Source: European ALARA Network Newsletter 28 (March 2011)
In France there are currently more than 20,000 “Personnes Compétentes en Radioprotection” (PCR)/Radiation Protection Officers (RPO) and other radiation protection partners, such as occupational physicians involved in radiation protection. In the medical, research and non nuclear industry sectors, they can often feel isolated, not given appropriate recognition either within their organisations or by their colleagues, and sometimes struggle to keep up to date in regard to the continuing changes in regulations which have evolved significantly in recent years.

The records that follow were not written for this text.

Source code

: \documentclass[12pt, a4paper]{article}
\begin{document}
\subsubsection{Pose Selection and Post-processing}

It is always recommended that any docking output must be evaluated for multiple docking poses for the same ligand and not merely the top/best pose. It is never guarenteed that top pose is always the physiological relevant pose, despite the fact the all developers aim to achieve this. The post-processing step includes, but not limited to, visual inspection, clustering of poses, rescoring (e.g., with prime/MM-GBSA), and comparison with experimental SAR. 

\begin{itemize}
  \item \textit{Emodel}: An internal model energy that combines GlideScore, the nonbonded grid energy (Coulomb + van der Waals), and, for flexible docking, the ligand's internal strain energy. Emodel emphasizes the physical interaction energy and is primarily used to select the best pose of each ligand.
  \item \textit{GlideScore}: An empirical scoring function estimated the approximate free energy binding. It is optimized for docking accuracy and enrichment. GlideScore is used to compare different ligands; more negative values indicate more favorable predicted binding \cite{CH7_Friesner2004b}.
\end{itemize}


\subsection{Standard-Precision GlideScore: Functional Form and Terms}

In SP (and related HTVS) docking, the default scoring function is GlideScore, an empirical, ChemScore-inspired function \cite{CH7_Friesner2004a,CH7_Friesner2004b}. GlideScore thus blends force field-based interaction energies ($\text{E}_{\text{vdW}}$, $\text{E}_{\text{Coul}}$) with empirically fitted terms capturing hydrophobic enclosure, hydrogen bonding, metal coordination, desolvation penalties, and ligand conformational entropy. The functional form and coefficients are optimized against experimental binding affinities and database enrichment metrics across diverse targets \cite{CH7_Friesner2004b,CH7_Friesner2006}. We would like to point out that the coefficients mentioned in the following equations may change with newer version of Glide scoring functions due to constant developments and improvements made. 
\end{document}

In order to address some of these concerns, a number of networks have recently been established at regional levels to provide a forum to share experiences and to learn from both each other and also from experts such as regulatory bodies and commercial companies. The desire to establish these networks began several years ago, but real progress was made during 2009 and 2010. At the end of 2013, fourteen networks have now been set up, covering the 22 regions in France. Typical activities include the holding of seminars and the creation of working groups, the establishment of web forums, sector specific training initiatives and the publication of newsletters. Thirteen of the networks are open to participants from all sectors (medical, research, industry) while the fourteenth one is dedicated solely to participants in the medical sector.
In establishing these networks, the participants now feel that there is at last a forum in which their concerns can be addressed and their status among their colleagues, and within their organisations, is now better recognised. In recognition of the importance of participation at seminars, one of the networks now provides an official “continuing training certificate” to all attendees. It is interesting to note that this network is the only one to regularly receive participants from the industrial sector. Some of the networks also have the support of an important public institution, such as a regional hospital or a university. In addition to promoting and facilitating the exchange of information between members, the networks also play an invaluable role in providing data and feedback on topics to the IAEA and other bodies on issues such as incidents for the RELIR/OTHEA system, data on doses and number of procedures in interventional cardiology services and in industrial radiography companies. This is a great benefit to the IAEA, and other organisation, which would otherwise have difficulties collecting such data.
The active participation in such networks is now recognised by the French regulatory bodies (ASN and Ministry of Labour) as being extremely important and consideration is being given to making such participation a positive criterion for the renewal of the PCR certification. Furthermore, the competent authorities have also discussed the assistance they could bring to the creation of new networks and ensuring the life of the existing ones (further information can be found, in French, on the ASN website ). The next step in this initiative is for these networks to be coordinated at a national level bringing together all the pilots of the regional networks. A national coordination of these regional networks has been set up in October 2011.
In light of this recognition and support, further development of the current networks and the appearance of new networks to cover all parts of France are anticipated. However, it may not be possible to include each and every one of the 20000 players currently involved in radiation protection in these networks, particularly those outside the medical sector. The existence of Web forums will help to reach some of them, but Imagination, the key to all of these networks, will have to find new ways to involving everyone in the years to come.